Understanding the behavior of differential operators involves applying them to a function and observing the transformation. This helps in predicting how functions behave under continuous changes.

Quantum Mechanics

In quantum mechanics, operators are used to represent physical quantities such as position, momentum, and energy.
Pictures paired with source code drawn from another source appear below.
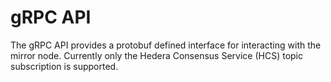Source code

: # gRPC API

The gRPC API provides a protobuf defined interface for interacting with the mirror node. Currently only the Hedera
Consensus Service (HCS) topic subscription is supported.
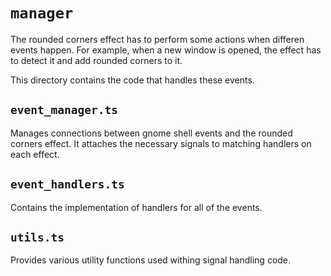# `manager`

The rounded corners effect has to perform some actions when differen events
happen. For example, when a new window is opened, the effect has to detect
it and add rounded corners to it.

This directory contains the code that handles these events.

## `event_manager.ts` 

Manages connections between gnome shell events and the rounded corners
effect. It attaches the necessary signals to matching handlers on each effect.

## `event_handlers.ts`

Contains the implementation of handlers for all of the events. 

## `utils.ts`

Provides various utility functions used withing signal handling code.
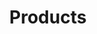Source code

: ---
title: Products
menu: main
weight: 30
# Este es un ejemplo de como podemos utilizar "type" para aplicar los estilos de una plantilla con estilos a nuestro contenido
type: 2ndHand
---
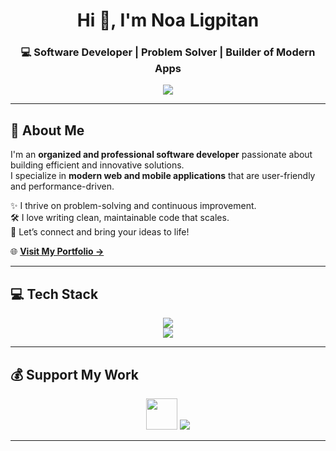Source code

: <!-- Profile Header with Animation -->
<h1 align="center">Hi 👋, I'm Noa Ligpitan</h1>
<h3 align="center">💻 Software Developer | Problem Solver | Builder of Modern Apps</h3>

<p align="center">
  <img src="https://readme-typing-svg.herokuapp.com?size=22&duration=4000&color=00C7B7&center=true&vCenter=true&width=500&lines=Fullstack+Developer;Web+%26+Mobile+Developer;Open+Source+Contributor;Always+Learning+%F0%9F%92%AA" />
</p>

---

## 🚀 About Me
I'm an **organized and professional software developer** passionate about building efficient and innovative solutions.  
I specialize in **modern web and mobile applications** that are user-friendly and performance-driven.  

✨ I thrive on problem-solving and continuous improvement.  
🛠 I love writing clean, maintainable code that scales.  
🤝 Let’s connect and bring your ideas to life!  

🌐 [**Visit My Portfolio →**](https://noaligpitan.site)

---

## 💻 Tech Stack
<p align="center">
  <!-- Frontend -->
  <img src="https://skillicons.dev/icons?i=html,css,javascript,react,nextjs,tailwind,php,mysql,mongodb,sqlite,nodejs" /><br/>
  <!-- Tools -->
  <img src="https://skillicons.dev/icons?i=firebase,vercel,netlify,docker,git,github,photoshop,canva" />
</p>

---

## 💰 Support My Work
<p align="center">
  <a href="https://ko-fi.com/noaligpitan"><img src="https://cdn.buymeacoffee.com/buttons/v2/default-yellow.png" height="50"></a>
  <a href="https://paypal.me/ProfX26"><img src="https://img.shields.io/badge/PayPal-00457C?style=for-the-badge&logo=paypal&logoColor=white"></a>
</p>

---
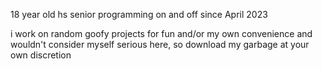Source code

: 18 year old hs senior programming on and off since April 2023 

i work on random goofy projects for fun and/or my own convenience and wouldn't consider myself serious here, so download my garbage at your own discretion
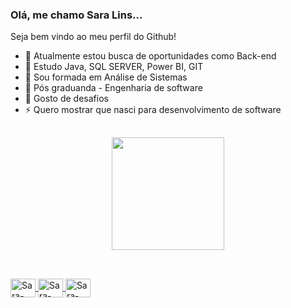 ### Olá, me chamo Sara Lins...

Seja bem vindo ao meu perfil do Github!

- 🔭 Atualmente estou busca de oportunidades como Back-end
- 🌱 Estudo Java, SQL SERVER, Power BI, GIT
- 👯 Sou formada em Análise de Sistemas
- 🤔 Pós graduanda - Engenharia de software
- 💬 Gosto de desafios
- ⚡ Quero mostrar que nasci para desenvolvimento de software
##

<div align="center">
  <a href="https://github.com/sara-lins">
  <img height="180em" src="https://github-readme-stats.vercel.app/api?username=sara-lins&show_icons=true&theme=dracula&include_all_commits=true&count_private=true"/>
</div>
  
  ##
  
  <div style="display: inline_block"><br>
  <img align="center" alt="Sara-Java" height="30" width="40" src="https://cdn.jsdelivr.net/gh/devicons/devicon/icons/java/java-original-wordmark.svg" />
  <img align="center" alt="Sara-git" height="30" width="40" src="https://cdn.jsdelivr.net/gh/devicons/devicon/icons/git/git-original.svg" />
  <img align="center" alt="Sara-SQLSERVER" height="30" width="40" src="https://cdn.jsdelivr.net/gh/devicons/devicon/icons/microsoftsqlserver/microsoftsqlserver-plain-wordmark.svg" />
</div>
This field heavily relies on operator theory, as systems are described by wave functions and operators act on these functions to extract meaningful physical information.

The exercise with \( \hat{A} \) is a simplified example akin to quantum operators. Here's how these concepts link:

• Operators like \( \hat{A} \) are similar to position and momentum operators in quantum mechanics, where they manipulate wave functions.
• Physically, acting with an operator on a wave function can correspond to observable properties, hence why understanding how to combine and square operators is crucial.
• This exercise models the action of operators in filtering functions into measurable quantities, a fundamental principle in quantum measurement.

Overall, getting acquainted with how operators work mathematically offers insight into their physical interpretations in quantum systems.

Mathematical Physics

Mathematical physics is the field that applies mathematical methods to solve physical problems. It uses advanced mathematical structures to formulate theories and derive predictions.

Operators like \( \hat{A} \) are essential tools here, bridging abstract mathematical concepts with physical phenomena:

• They help in expressing complex physical laws compactly, such as those found in quantum mechanics and field theories.
• Mathematical physics often deals with differential equations, where operators like \( \frac{d}{dx} \) describe dynamic systems.
• This exercise shows how operators can be squared and combined to solve and simplify physical equations, illustrating their role in analysis and problem-solving.

Through these mathematical manipulations, theoretical predictions become possible, serving as the foundation for further experimental validation in physical sciences. Recognizing the power of these operators in modeling real-world phenomena is a cornerstone of mathematical physics.